• **Try it**:
In the entries below, find the line with "## Default debug build (with WebRTC)" and print exactly every line from there up to and including the line with "-DWITH_FFMPEG=ON -DWITH_WEBRTC=ON \", with no other lines.

• **Listed entries**:
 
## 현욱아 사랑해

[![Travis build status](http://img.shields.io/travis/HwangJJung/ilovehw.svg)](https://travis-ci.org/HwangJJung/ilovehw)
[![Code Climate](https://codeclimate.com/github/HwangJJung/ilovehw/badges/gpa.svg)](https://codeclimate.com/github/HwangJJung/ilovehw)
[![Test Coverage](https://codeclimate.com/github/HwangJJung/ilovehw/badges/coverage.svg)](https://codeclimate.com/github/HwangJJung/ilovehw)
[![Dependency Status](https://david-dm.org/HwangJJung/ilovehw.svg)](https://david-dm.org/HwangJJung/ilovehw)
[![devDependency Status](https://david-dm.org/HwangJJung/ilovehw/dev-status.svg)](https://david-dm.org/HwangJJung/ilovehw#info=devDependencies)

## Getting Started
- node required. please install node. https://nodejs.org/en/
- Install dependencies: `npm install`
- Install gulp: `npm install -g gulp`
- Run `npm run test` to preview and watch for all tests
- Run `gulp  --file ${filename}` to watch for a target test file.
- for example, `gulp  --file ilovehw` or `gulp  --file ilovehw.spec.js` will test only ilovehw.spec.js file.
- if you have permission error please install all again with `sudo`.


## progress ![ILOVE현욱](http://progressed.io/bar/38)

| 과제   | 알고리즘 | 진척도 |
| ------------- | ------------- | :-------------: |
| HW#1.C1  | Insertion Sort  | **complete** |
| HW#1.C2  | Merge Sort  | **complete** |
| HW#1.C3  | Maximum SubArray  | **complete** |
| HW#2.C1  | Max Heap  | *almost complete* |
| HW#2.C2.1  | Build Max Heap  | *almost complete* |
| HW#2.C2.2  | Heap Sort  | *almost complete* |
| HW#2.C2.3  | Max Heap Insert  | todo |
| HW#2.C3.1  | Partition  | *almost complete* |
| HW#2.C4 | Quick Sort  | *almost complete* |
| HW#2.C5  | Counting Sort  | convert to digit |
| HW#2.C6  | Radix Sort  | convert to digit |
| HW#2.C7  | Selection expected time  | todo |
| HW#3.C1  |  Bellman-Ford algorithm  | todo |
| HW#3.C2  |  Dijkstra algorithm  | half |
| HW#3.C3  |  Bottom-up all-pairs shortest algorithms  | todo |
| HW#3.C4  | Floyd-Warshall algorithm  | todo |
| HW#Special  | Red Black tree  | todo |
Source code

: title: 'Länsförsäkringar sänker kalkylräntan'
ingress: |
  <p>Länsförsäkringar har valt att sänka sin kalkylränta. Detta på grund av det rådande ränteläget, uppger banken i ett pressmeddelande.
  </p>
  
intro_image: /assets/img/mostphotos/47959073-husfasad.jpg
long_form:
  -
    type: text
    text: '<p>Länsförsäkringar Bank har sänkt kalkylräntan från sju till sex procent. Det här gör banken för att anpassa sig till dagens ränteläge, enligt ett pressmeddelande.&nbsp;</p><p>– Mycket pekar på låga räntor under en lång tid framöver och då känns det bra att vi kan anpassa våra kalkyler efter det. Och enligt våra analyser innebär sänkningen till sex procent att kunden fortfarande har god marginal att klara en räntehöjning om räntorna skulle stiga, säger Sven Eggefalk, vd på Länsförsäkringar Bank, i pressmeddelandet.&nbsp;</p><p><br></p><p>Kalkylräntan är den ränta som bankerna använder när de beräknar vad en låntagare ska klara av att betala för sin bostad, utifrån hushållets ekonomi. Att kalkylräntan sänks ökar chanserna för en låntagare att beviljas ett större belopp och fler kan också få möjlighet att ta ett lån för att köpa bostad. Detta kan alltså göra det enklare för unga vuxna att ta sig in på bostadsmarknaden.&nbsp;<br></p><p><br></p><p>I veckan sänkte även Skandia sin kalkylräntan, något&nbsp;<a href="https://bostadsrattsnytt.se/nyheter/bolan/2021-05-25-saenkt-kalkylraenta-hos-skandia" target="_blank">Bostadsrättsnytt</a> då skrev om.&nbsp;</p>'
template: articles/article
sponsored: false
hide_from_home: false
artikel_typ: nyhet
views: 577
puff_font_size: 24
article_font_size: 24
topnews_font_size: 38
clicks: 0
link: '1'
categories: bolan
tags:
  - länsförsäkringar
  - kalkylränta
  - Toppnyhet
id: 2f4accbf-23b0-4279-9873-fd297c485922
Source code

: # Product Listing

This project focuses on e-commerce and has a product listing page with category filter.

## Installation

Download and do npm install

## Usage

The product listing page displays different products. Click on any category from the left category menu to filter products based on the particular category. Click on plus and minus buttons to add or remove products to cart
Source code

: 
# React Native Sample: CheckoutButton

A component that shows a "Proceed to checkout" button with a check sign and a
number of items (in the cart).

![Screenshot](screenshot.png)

* * *

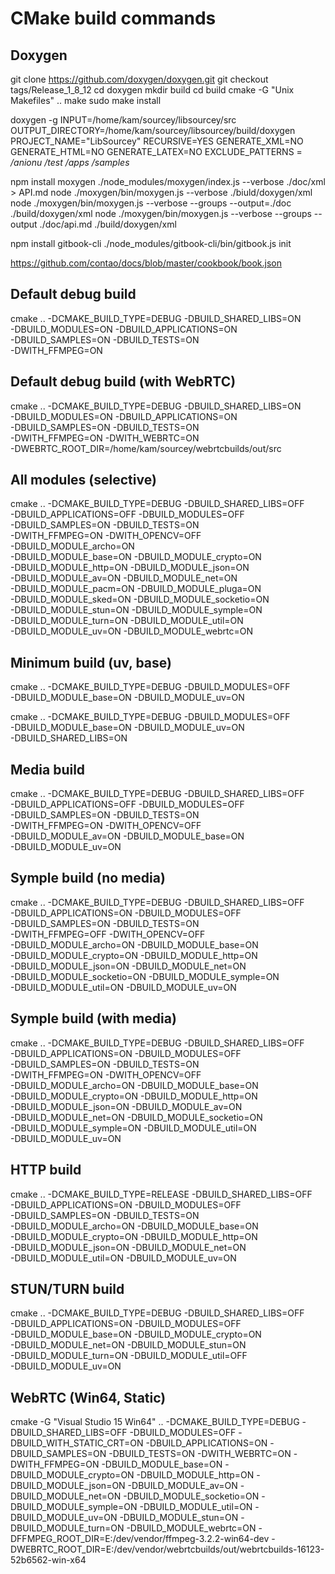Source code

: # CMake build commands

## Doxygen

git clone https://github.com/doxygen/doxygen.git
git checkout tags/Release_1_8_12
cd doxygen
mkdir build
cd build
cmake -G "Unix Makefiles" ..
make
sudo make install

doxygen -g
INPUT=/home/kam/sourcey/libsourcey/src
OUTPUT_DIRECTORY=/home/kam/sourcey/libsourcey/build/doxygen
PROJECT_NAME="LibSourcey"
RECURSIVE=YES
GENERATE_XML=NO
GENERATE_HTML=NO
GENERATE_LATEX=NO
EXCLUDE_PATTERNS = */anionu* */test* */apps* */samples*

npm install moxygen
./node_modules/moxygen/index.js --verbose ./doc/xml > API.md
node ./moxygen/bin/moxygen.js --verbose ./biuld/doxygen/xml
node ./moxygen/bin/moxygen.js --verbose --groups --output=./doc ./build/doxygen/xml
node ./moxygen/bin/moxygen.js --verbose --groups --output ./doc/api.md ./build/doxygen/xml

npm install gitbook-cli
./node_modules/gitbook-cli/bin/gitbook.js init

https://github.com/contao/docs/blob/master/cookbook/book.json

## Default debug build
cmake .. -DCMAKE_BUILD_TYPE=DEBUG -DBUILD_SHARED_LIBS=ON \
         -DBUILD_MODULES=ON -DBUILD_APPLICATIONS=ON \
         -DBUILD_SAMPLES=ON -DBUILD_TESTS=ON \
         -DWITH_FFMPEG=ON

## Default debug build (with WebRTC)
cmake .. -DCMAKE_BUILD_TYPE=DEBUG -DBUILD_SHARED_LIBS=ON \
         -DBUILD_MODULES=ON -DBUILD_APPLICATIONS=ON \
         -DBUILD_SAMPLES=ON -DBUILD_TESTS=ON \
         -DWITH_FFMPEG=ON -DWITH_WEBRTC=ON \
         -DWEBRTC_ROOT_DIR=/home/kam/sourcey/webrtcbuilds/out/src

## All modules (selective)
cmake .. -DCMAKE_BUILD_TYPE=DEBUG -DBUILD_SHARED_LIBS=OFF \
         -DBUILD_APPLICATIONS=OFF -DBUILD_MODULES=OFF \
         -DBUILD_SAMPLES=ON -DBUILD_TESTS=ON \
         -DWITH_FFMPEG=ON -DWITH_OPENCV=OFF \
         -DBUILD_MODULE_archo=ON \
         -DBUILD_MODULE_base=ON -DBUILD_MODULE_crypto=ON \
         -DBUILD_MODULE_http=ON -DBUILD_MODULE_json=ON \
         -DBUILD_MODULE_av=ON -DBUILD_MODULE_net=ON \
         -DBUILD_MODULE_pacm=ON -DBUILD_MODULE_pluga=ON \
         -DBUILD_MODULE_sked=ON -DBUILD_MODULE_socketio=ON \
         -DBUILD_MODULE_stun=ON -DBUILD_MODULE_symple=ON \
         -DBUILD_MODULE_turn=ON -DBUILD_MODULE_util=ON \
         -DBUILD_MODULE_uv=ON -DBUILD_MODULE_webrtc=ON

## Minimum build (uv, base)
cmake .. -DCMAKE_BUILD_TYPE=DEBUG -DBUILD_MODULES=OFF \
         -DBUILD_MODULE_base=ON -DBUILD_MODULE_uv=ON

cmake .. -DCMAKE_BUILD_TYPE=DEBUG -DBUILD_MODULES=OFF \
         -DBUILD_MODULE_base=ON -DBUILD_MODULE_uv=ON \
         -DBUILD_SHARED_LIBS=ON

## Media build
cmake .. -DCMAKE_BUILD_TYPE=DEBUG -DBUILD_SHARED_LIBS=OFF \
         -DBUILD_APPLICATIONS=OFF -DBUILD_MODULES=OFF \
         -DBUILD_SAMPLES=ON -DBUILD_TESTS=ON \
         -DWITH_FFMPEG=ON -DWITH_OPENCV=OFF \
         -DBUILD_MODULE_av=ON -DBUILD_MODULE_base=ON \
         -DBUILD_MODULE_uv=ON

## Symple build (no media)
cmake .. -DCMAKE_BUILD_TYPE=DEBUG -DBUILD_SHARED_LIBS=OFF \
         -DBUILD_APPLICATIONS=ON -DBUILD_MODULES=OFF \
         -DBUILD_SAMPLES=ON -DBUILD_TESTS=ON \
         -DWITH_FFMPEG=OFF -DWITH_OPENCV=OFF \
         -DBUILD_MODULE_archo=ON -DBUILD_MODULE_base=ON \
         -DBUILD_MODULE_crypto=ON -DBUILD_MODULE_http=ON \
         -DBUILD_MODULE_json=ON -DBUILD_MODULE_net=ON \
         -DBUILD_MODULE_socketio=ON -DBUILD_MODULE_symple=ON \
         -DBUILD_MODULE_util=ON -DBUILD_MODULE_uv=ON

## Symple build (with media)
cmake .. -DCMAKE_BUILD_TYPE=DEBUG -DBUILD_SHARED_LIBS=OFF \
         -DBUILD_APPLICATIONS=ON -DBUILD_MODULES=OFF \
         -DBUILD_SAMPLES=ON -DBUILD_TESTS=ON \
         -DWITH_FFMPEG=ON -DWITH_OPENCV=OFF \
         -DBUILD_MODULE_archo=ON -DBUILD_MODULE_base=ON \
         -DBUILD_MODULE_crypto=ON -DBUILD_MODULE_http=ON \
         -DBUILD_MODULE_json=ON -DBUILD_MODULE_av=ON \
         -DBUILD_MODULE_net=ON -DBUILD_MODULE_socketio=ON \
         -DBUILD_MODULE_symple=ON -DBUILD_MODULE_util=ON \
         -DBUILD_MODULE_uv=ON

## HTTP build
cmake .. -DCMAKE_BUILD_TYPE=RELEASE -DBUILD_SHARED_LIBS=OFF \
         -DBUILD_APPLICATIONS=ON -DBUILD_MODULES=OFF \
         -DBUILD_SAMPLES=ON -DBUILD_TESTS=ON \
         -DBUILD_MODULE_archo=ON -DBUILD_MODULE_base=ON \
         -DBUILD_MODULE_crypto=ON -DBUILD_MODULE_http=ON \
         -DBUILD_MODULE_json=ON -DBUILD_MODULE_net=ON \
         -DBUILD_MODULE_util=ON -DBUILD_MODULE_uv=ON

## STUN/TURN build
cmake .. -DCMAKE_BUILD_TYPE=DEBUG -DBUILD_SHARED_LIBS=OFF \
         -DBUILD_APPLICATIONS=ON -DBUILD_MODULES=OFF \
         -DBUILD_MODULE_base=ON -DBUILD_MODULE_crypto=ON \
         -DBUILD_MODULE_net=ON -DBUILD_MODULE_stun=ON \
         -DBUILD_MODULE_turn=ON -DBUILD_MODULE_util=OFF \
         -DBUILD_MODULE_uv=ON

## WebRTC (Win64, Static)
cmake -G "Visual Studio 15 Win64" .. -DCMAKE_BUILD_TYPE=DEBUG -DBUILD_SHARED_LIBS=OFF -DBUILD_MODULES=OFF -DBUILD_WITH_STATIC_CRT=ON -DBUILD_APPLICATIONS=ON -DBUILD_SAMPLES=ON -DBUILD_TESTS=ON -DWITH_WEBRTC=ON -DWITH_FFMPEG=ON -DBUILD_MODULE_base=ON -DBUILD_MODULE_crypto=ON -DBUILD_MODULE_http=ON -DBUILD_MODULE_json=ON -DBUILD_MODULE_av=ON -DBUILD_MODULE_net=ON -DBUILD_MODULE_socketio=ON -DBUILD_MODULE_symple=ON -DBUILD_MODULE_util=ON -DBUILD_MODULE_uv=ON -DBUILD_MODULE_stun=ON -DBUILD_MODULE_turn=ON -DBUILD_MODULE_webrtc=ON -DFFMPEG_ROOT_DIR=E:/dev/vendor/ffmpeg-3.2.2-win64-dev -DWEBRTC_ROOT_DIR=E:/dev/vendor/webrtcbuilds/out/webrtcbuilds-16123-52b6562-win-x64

• **Task response**:
## Default debug build (with WebRTC)
cmake .. -DCMAKE_BUILD_TYPE=DEBUG -DBUILD_SHARED_LIBS=ON \
         -DBUILD_MODULES=ON -DBUILD_APPLICATIONS=ON \
         -DBUILD_SAMPLES=ON -DBUILD_TESTS=ON \
         -DWITH_FFMPEG=ON -DWITH_WEBRTC=ON \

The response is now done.